Monday, January 26, 2015

Diversity Committee: Tampa Hispanic Bar Association Grows In Community

By Luis E Viera

Though we have many wonderful voluntary Bar associations, few are as unique as the Tampa Hispanic Bar Association (THBA), and few are as uniquely Tampa.

In 2006, a group of attorneys, including THBA founding President Luis "Tony" Cabassa, met at the old Valencia Gardens Restaurant on West Kennedy Boulevard to found the THBA, which would grow to more than 100 active dues-paying members. For me, three facts make the THBA unique.

First is the THBA’s community involvement. The THBA’s monthly Spanish Family Forms Clinic, presently led by board member Karla Faviola Gonzalez-Acosta, assists Spanish-speaking individuals, free of charge, with family law form packets. For these efforts, the THBA was awarded our Circuit’s Pro Bono Service Award (2011) and the Florida Supreme Court’s Statewide Voluntary Bar Association Pro Bono Award (2013). Also, there is the THBA Court Interpreter Program for pro-se litigants, which provides free court-certified interpreters, and the annual college scholarship program.

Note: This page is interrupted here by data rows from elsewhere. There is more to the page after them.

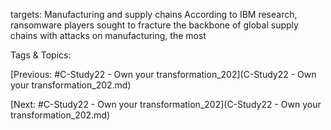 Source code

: targets: Manufacturing 
and supply chains
According to IBM research, ransomware players 
sought to fracture the backbone of global supply 
chains with attacks on manufacturing, the most 

   Tags & Topics:
   

[Previous: #C-Study22 - Own your transformation_202](C-Study22 - Own your transformation_202.md)

[Next: #C-Study22 - Own your transformation_202](C-Study22 - Own your transformation_202.md) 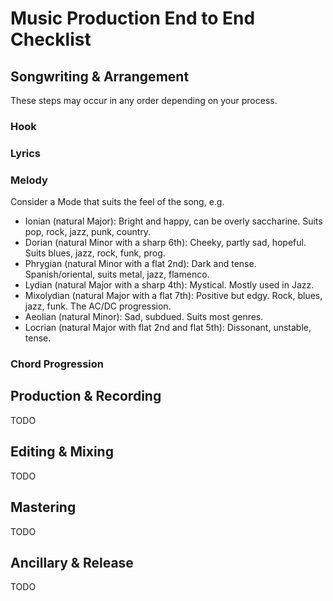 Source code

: # Music Production End to End Checklist

## Songwriting & Arrangement

These steps may occur in any order depending on your process.

### Hook

### Lyrics

### Melody


Consider a Mode that suits the feel of the song, e.g.

* Ionian (natural Major): Bright and happy, can be overly saccharine. Suits pop, rock, jazz, punk, country.
* Dorian (natural Minor with a sharp 6th): Cheeky, partly sad, hopeful. Suits blues, jazz, rock, funk, prog.
* Phrygian (natural Minor with a flat 2nd): Dark and tense. Spanish/oriental, suits metal, jazz, flamenco.
* Lydian (natural Major with a sharp 4th): Mystical. Mostly used in Jazz.
* Mixolydian (natural Major with a flat 7th): Positive but edgy. Rock, blues, jazz, funk. The AC/DC progression.
* Aeolian (natural Minor): Sad, subdued. Suits most genres.
* Locrian (natural Major with flat 2nd and flat 5th): Dissonant, unstable, tense. 

### Chord Progression

## Production & Recording

TODO

## Editing & Mixing

TODO

## Mastering

TODO

## Ancillary & Release

TODO
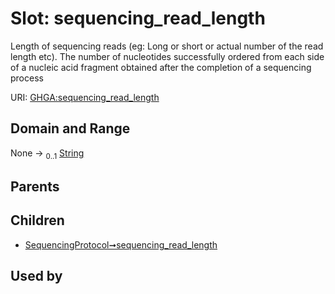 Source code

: 
# Slot: sequencing_read_length


Length of sequencing reads (eg: Long or short or actual number of the read length etc). The number of nucleotides successfully ordered from each side of a nucleic acid fragment obtained after the completion of a sequencing process

URI: [GHGA:sequencing_read_length](https://w3id.org/GHGA/sequencing_read_length)


## Domain and Range

None &#8594;  <sub>0..1</sub> [String](types/String.md)

## Parents


## Children

 *  [SequencingProtocol➞sequencing_read_length](SequencingProtocol_sequencing_read_length.md)

## Used by

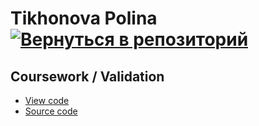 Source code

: # Tikhonova Polina    [![Вернуться в репозиторий](https://pollytikhonova.github.io/coursework/GitHub-Mark-32px.png "Вернуться в репозиторий")](https://github.com/PollyTikhonova/coursework/tree/master/correlation)
## Coursework / Validation

* [View code](https://PollyTikhonova.github.io/coursework/validation/Train,Predict&Validate.html)
* [Source code](https://PollyTikhonova.github.io/coursework/correlation/Correlation.%20Report.ipunb)
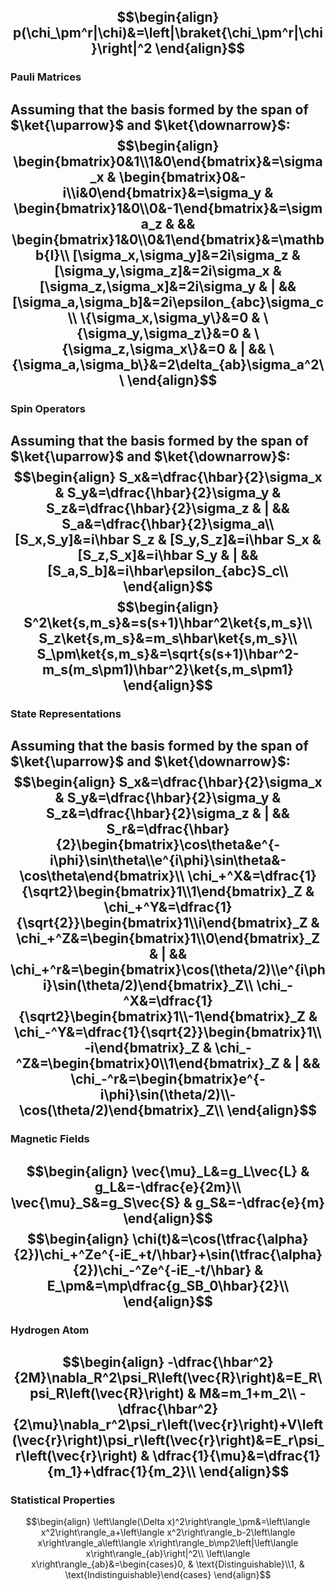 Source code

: $$\begin{align}
p(\chi_\pm^r|\chi)&=\left|\braket{\chi_\pm^r|\chi}\right|^2
\end{align}$$
---
### Pauli Matrices
Assuming that the basis formed by the span of $\ket{\uparrow}$ and $\ket{\downarrow}$:
$$\begin{align}
\begin{bmatrix}0&1\\1&0\end{bmatrix}&=\sigma_x &
\begin{bmatrix}0&-i\\i&0\end{bmatrix}&=\sigma_y &
\begin{bmatrix}1&0\\0&-1\end{bmatrix}&=\sigma_z &  &&
\begin{bmatrix}1&0\\0&1\end{bmatrix}&=\mathbb{I}\\
[\sigma_x,\sigma_y]&=2i\sigma_z &
[\sigma_y,\sigma_z]&=2i\sigma_x &
[\sigma_z,\sigma_x]&=2i\sigma_y & | &&
[\sigma_a,\sigma_b]&=2i\epsilon_{abc}\sigma_c\\
\{\sigma_x,\sigma_y\}&=0 &
\{\sigma_y,\sigma_z\}&=0 &
\{\sigma_z,\sigma_x\}&=0 & | &&
\{\sigma_a,\sigma_b\}&=2\delta_{ab}\sigma_a^2\\
\end{align}$$
---
### Spin Operators
Assuming that the basis formed by the span of $\ket{\uparrow}$ and $\ket{\downarrow}$:
$$\begin{align}
S_x&=\dfrac{\hbar}{2}\sigma_x & 
S_y&=\dfrac{\hbar}{2}\sigma_y & 
S_z&=\dfrac{\hbar}{2}\sigma_z & | &&
S_a&=\dfrac{\hbar}{2}\sigma_a\\
[S_x,S_y]&=i\hbar S_z &
[S_y,S_z]&=i\hbar S_x &
[S_z,S_x]&=i\hbar S_y & | &&
[S_a,S_b]&=i\hbar\epsilon_{abc}S_c\\
\end{align}$$
$$\begin{align}
S^2\ket{s,m_s}&=s(s+1)\hbar^2\ket{s,m_s}\\
S_z\ket{s,m_s}&=m_s\hbar\ket{s,m_s}\\
S_\pm\ket{s,m_s}&=\sqrt{s(s+1)\hbar^2-m_s(m_s\pm1)\hbar^2}\ket{s,m_s\pm1}
\end{align}$$
---
### State Representations
Assuming that the basis formed by the span of $\ket{\uparrow}$ and $\ket{\downarrow}$:
$$\begin{align}
S_x&=\dfrac{\hbar}{2}\sigma_x & 
S_y&=\dfrac{\hbar}{2}\sigma_y & 
S_z&=\dfrac{\hbar}{2}\sigma_z & | &&
S_r&=\dfrac{\hbar}{2}\begin{bmatrix}\cos\theta&e^{-i\phi}\sin\theta\\e^{i\phi}\sin\theta&-\cos\theta\end{bmatrix}\\
\chi_+^X&=\dfrac{1}{\sqrt2}\begin{bmatrix}1\\1\end{bmatrix}_Z & 
\chi_+^Y&=\dfrac{1}{\sqrt{2}}\begin{bmatrix}1\\i\end{bmatrix}_Z & 
\chi_+^Z&=\begin{bmatrix}1\\0\end{bmatrix}_Z & | &&
\chi_+^r&=\begin{bmatrix}\cos(\theta/2)\\e^{i\phi}\sin(\theta/2)\end{bmatrix}_Z\\
\chi_-^X&=\dfrac{1}{\sqrt2}\begin{bmatrix}1\\-1\end{bmatrix}_Z & 
\chi_-^Y&=\dfrac{1}{\sqrt{2}}\begin{bmatrix}1\\ -i\end{bmatrix}_Z & 
\chi_-^Z&=\begin{bmatrix}0\\1\end{bmatrix}_Z & | &&
\chi_-^r&=\begin{bmatrix}e^{-i\phi}\sin(\theta/2)\\-\cos(\theta/2)\end{bmatrix}_Z\\
\end{align}$$
---
### Magnetic Fields
$$\begin{align}
\vec{\mu}_L&=g_L\vec{L} & g_L&=-\dfrac{e}{2m}\\
\vec{\mu}_S&=g_S\vec{S} & g_S&=-\dfrac{e}{m}
\end{align}$$
$$\begin{align}
\chi(t)&=\cos(\tfrac{\alpha}{2})\chi_+^Ze^{-iE_+t/\hbar}+\sin(\tfrac{\alpha}{2})\chi_-^Ze^{-iE_-t/\hbar} &
E_\pm&=\mp\dfrac{g_SB_0\hbar}{2}\\
\end{align}$$
---
### Hydrogen Atom
$$\begin{align}
-\dfrac{\hbar^2}{2M}\nabla_R^2\psi_R\left(\vec{R}\right)&=E_R\psi_R\left(\vec{R}\right) & M&=m_1+m_2\\
-\dfrac{\hbar^2}{2\mu}\nabla_r^2\psi_r\left(\vec{r}\right)+V\left(\vec{r}\right)\psi_r\left(\vec{r}\right)&=E_r\psi_r\left(\vec{r}\right) & \dfrac{1}{\mu}&=\dfrac{1}{m_1}+\dfrac{1}{m_2}\\
\end{align}$$
---
### Statistical Properties
$$\begin{align}
\left\langle(\Delta x)^2\right\rangle_\pm&=\left\langle x^2\right\rangle_a+\left\langle x^2\right\rangle_b-2\left\langle x\right\rangle_a\left\langle x\right\rangle_b\mp2\left|\left\langle x\right\rangle_{ab}\right|^2\\
\left\langle x\right\rangle_{ab}&=\begin{cases}0, & \text{Distinguishable}\\1, & \text{Indistinguishable}\end{cases}
\end{align}$$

Second is our diverse leadership. There is Immediate Past President Victoria Cruz-Garcia, whose father served in the Puerto Rican 65th Infantry Regiment in the Korean War; President Miriam Velez-Valkenburg, a former Drug Enforcement Agent in intelligence and litigator; and President-Elect Vivian Cortes Hodz, a family lawyer who is the first person in her family to attend college. Board member Jenay Eunice Iurato’s work in combating human trafficking is exemplary; Secretary Andres Oliveros is a Marine and Iraq War veteran; and board member Lourdes Bernal-Dixon and Treasurer Doris Del Castillo are proud daughters of Cuban exiles. Board member Rene Hernandez came to the United States at the age of 16 on the Cuban Mariel Boatlift and is now corporate counsel at Florida Travelers, and board members Steve Barbas, Hernando Bernal, and Rick Fueyo are proud Jesuit High School graduates who never forget the Jesuit Catholic principles they learned.

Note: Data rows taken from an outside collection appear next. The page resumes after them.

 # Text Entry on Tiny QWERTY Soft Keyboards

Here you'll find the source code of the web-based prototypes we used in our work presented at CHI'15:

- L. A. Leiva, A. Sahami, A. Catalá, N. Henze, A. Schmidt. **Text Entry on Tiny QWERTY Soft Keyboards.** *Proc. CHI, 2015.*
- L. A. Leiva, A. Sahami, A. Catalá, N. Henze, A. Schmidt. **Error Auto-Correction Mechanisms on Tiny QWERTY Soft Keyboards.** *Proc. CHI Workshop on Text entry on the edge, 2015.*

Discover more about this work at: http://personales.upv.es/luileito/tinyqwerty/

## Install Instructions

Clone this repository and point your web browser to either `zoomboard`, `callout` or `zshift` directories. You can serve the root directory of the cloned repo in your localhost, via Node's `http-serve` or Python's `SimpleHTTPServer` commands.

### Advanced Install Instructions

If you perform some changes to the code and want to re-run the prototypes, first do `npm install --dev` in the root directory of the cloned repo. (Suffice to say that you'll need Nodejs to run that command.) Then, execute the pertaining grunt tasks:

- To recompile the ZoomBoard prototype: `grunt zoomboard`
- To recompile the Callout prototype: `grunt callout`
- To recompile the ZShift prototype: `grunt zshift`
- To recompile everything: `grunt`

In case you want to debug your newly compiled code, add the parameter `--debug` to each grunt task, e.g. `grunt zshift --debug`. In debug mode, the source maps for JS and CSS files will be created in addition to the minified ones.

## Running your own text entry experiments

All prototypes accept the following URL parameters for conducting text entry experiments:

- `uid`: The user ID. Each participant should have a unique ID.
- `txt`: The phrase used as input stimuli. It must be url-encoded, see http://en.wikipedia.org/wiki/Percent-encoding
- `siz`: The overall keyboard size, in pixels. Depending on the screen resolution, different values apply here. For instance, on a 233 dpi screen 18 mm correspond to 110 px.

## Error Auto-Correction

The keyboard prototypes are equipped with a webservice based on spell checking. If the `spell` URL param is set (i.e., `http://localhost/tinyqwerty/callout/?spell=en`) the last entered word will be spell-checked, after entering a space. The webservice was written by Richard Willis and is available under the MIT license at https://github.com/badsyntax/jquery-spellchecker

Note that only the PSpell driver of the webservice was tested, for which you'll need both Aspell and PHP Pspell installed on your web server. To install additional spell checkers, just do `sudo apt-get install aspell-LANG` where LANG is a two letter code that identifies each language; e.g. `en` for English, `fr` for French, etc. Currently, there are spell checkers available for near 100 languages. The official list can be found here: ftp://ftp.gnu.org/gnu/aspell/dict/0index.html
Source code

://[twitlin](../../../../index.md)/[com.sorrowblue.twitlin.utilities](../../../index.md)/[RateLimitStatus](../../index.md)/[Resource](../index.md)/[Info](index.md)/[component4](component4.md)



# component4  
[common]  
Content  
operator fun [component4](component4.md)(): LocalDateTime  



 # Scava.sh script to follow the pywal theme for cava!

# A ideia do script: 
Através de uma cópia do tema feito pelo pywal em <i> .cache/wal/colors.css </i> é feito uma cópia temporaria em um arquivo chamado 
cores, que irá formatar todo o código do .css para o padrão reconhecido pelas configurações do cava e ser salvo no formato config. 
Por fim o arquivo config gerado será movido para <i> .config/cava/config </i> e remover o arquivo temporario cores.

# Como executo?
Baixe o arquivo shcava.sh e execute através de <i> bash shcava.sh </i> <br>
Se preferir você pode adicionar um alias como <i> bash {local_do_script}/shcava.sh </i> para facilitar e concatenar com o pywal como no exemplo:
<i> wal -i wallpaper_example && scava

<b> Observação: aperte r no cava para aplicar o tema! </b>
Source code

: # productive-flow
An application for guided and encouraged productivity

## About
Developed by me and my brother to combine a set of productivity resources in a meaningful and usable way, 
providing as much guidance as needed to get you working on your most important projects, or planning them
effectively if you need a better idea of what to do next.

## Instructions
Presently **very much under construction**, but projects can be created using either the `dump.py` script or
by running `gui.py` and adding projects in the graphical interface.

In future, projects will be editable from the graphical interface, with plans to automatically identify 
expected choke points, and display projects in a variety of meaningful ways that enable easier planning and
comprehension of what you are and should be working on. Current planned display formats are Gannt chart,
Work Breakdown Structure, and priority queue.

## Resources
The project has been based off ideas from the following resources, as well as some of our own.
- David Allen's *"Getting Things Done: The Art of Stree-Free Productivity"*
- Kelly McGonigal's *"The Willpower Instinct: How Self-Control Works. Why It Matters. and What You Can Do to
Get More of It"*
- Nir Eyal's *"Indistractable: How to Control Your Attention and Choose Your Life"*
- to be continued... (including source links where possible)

Third are the THBA’s organizational values. This is an organization that our ancestors, who struggled as immigrant “strangers in a strange land,” can be proud of. The THBA honors the struggles of our families who came from all over the world to not only the United States, but Tampa, as Latinos and became proud Americans. Tampa’s heritage uniquely reflects the American value of pluralism through a rich Latino influence. From the Spanish immigrants who toiled in the Ybor City cigar factories and the Cubans who made West Tampa their homes to the heroism of Lt. Baldomero Lopez and great names like Mayor and Gov. Bob  Martinez, Judge Virginia Covington, and “Mr. Latino” himself, Judge E.J. Salcines, Tampa is a city of Latino achievement and history. Tampa stands as a symbol of the American Dream for Latino Americans, and the THBA builds on this legacy by paying tribute to our families’ history. The stories we were told by our parents of their struggles, day after day at our kitchen and family tables, define the THBA’s DNA.   

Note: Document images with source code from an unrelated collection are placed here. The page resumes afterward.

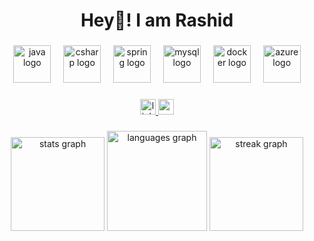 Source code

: <h1 align="center">Hey👋! I am Rashid</h1>

###

<div align="center">
  <img src="https://cdn.jsdelivr.net/gh/devicons/devicon/icons/java/java-original.svg" height="60" alt="java logo"  />
  <img width="12" />
  <img src="https://cdn.jsdelivr.net/gh/devicons/devicon/icons/csharp/csharp-original.svg" height="60" alt="csharp logo"  />
  <img width="12" />
  <img src="https://cdn.jsdelivr.net/gh/devicons/devicon/icons/spring/spring-original.svg" height="60" alt="spring logo"  />
  <img width="12" />
  <img src="https://cdn.jsdelivr.net/gh/devicons/devicon/icons/mysql/mysql-original.svg" height="60" alt="mysql logo"  />
  <img width="12" />
  <img src="https://skillicons.dev/icons?i=docker" height="60" alt="docker logo"  />
  <img width="12" />
  <img src="https://cdn.jsdelivr.net/gh/devicons/devicon/icons/azure/azure-original.svg" height="60" alt="azure logo"  />
</div>

###

<div align="center">
  <a href="https://www.linkedin.com/in/rashid-ismayilzade-138282299" target="_blank">
    <img src="https://img.shields.io/static/v1?message=LinkedIn&logo=linkedin&label=&color=0077B5&logoColor=white&labelColor=&style=for-the-badge" height="25" alt="linkedin logo"  />
  </a>
  <a href="[mailto:rashidismayilzade@gmail.com](https://mail.google.com/mail/u/0/#inbox?compose=GTvVlcSHwCqQmGqHZbQGhrGRhCgQbzsSNFXZNQqBrgbJWTWqPXFKnRLsMPjcdLGrTwrgwHRfXrSNw)" target="_blank">
    <img src="https://img.shields.io/static/v1?message=Gmail&logo=gmail&label=&color=D14836&logoColor=white&labelColor=&style=for-the-badge" height="25" alt="gmail logo"  />
  </a>
</div>


###

<div align="center">
  <img src="https://github-readme-stats.vercel.app/api?username=RashidIsmayilzada&hide_title=false&hide_rank=false&show_icons=true&include_all_commits=true&count_private=true&disable_animations=false&theme=dracula&locale=en&hide_border=false&order=1" height="150" alt="stats graph"  />
  <img src="https://github-readme-stats.vercel.app/api/top-langs?username=RashidIsmayilzada&locale=en&hide_title=false&layout=compact&card_width=320&langs_count=10&theme=dracula&hide_border=false&order=2" height="160" alt="languages graph"  />
  <img src="https://streak-stats.demolab.com?user=RashidIsmayilzada&locale=en&mode=daily&theme=dracula&hide_border=false&border_radius=5&order=3" height="150" alt="streak graph"  />
</div>

###
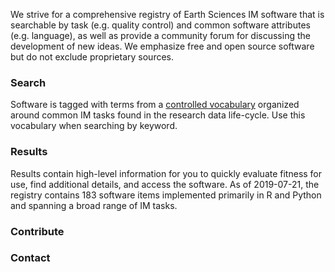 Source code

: We strive for a comprehensive registry of Earth Sciences IM software that is searchable by task (e.g. quality control) and common software attributes (e.g. language), as well as provide a community forum for discussing the development of new ideas. We emphasize free and open source software but do not exclude proprietary sources.

### Search

Software is tagged with terms from a [controlled vocabulary](http://vocab.lternet.edu/vocab/registry/index.php) organized around common IM tasks found in the research data life-cycle. Use this vocabulary when searching by keyword.

### Results

Results contain high-level information for you to quickly evaluate fitness for use, find additional details, and access the software. As of 2019-07-21, the registry contains 183 software items implemented primarily in R and Python and spanning a broad range of IM tasks.



### Contribute

### Contact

As Latino Americans in Tampa, our families’ stories may have different beginnings, but all have the same conclusion: with us being proud Americans, here in Tampa. These stories form important bricks in what songwriter Abel Meeropol called “the house I live in,” or the house of the United States. And in our community, the THBA plays an important part in the house we all live in, Tampa. I am proud to be a member and hope you can join in support.